He must have been reading his mail. Usually I was the one who filled him in on the grim news that arrived in the quarterly reports from the family holding company. The most recent had warned that dividends would be entirely eliminated in a few months, leaving my father to live on nothing more than his small pension. Sixteen years after our final listing in
Forbes
, the coffers were empty.

“Dad, you’ll be okay,” I reassured him. But we both knew he had nonnegotiable financial obligations both to my mother and to Elisa. To cover these, he likely would be forced to sell his house in a real estate market depressed beyond recognition by the bankrupt automotive industry, burning up what little he had left in those family trusts that Bill Penner had agonized over twelve years before. My mother would likely forgive the debt, but we were not counting on Elisa, who had left him for another man less than a year ago, to do the same.

My father slathered a roll with butter. “I can’t remember the last time I heard good news,” he said. “Whenever I open a goddamn letter it’s always doom and gloom.”

All the fears I’d ever felt about my own future paled in comparison to what I imagined he must be feeling about his. My father was not equipped, I knew, to live without a substantial income. I wondered if he would spend the rest of his life regretting his choices, or perhaps even wishing that he’d been born into another family, one that hadn’t taken such good care of him, up to now.

That meeting in Bill Penner’s office twelve years before had been the best thing that had ever happened to me. Since then, through my active investing, I’d parlayed a small investment account into a sizeable nest egg. I still had my income from the Detroit real estate trust, but I’d been informed that would soon end. No matter. Striving for something gives life its meaning, regardless of whether we succeed or fail. The problem was, my father had never
had
to strive for anything.

Looking over at Mishka, who was playing with the salt and pepper, I felt deeply grateful this would not be his fate.

My father sipped his club soda. “So—how’s your book coming along?” he asked, suddenly upbeat. “Can I be a character in your great American novel?”

I was writing a novel set in the late-nineties New York art world, with an artist protagonist whose family had lost their wealth. I had stopped making installations years ago. Now I just wrote about artists. “Sure,” I said, to please him. “Or maybe I’ll start a
new
book—with you as the main character.”

“Pipe-smoking old kraut?” he chuckled. “That kinda thing?”

I laughed. “Exactly.”

Mishka was lining the silverware up across the table like a snake.
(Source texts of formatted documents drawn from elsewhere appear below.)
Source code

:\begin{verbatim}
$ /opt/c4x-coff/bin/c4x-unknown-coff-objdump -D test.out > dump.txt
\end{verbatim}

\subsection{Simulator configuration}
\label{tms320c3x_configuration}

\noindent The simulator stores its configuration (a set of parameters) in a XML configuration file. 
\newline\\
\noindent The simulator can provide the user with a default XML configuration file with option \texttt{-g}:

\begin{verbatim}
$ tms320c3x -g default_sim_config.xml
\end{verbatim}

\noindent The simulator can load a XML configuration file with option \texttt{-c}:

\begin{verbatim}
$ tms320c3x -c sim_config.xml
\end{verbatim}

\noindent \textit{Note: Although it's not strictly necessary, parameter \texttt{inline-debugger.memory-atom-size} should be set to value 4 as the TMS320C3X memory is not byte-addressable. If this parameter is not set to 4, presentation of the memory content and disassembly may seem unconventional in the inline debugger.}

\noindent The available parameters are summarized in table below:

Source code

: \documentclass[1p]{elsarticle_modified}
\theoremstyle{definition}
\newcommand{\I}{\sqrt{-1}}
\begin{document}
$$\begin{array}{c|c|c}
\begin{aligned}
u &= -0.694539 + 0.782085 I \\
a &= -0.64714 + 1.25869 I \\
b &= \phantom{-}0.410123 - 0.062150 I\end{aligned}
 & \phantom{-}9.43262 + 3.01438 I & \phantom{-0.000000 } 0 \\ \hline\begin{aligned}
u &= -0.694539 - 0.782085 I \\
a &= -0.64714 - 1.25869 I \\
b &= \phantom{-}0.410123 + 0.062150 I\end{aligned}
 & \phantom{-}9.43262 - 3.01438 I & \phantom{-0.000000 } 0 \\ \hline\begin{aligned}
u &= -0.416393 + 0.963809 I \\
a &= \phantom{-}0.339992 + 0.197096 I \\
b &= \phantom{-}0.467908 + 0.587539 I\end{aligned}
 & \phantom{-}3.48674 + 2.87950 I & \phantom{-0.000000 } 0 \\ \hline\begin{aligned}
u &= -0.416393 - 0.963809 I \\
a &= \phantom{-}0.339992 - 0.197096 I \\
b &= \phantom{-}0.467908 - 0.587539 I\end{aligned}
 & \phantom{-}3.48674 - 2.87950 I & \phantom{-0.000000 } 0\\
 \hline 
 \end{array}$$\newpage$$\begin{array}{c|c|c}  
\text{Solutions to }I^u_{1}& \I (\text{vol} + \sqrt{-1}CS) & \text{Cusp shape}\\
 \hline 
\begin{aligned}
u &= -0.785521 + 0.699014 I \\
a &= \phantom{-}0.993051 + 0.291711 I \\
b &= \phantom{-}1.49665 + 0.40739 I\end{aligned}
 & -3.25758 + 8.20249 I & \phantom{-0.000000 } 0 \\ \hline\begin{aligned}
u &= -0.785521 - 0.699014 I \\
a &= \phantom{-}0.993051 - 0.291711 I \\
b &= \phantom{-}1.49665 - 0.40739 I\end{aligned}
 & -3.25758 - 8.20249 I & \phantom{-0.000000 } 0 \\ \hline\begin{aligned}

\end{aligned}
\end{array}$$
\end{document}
“He’s a good-looking boy,” my father said, watching Mishka with admiration. “Hope he turns out better than some of
my
kids did.”

Charlie, he meant. Ever since stammering the words “poor Charlie” after we’d gotten the news, I hadn’t heard him mention Charlie except by indirect reference.

“He will, Dad. Mishka will turn out fine.”

“Only it’s harder to control them when they get older,” he said wistfully. “When you don’t even know who their friends are.”

My father ran his hand like a big spider up Mishka’s arm, smiling like a kid himself. Mishka shrieked with laughter and came around the table to hug his grandfather, his blond hair the very color my father’s had been before it turned silver.

“Women—that’s the other problem,” my father went on. “They’re after only one thing. Pick you to the bone.”

“Mom didn’t,” I reminded him.

He lit a cigarette. “Fair enough,” he said.

I’d spent the final year of my father’s marriage agonizing over whether or not to tell him about Elisa’s affair. She’d asked my father for $6 million to build a boat and sail around the world with her new “friend,” and my father had taken this at face value. But when Elisa attended Arkady’s yoga workshop in Mexico, one night at the bar she’d bragged about her liaison. “Eric would do
anything
for me,” she told the group between gulps from her Corona. “Because he doesn’t know about sailor boy.”

My own marriage had been failing at the time. Financial stress had been hard on the relationship, as had trying to run a business together. And taking care of a new baby, I hadn’t had the bandwidth to grieve Charlie properly. I feared sometimes I might be carried away by the torrent of my own anger and sadness, and distance became my new mode of survival, all those unresolved feelings having calcified into a wall that kept everything out, even happiness. The withdrawal from the marriage happened over a period of years, and during that time both Arkady and I hoped the distance was only temporary. Perhaps it had been easier to focus my attention on my father’s problems.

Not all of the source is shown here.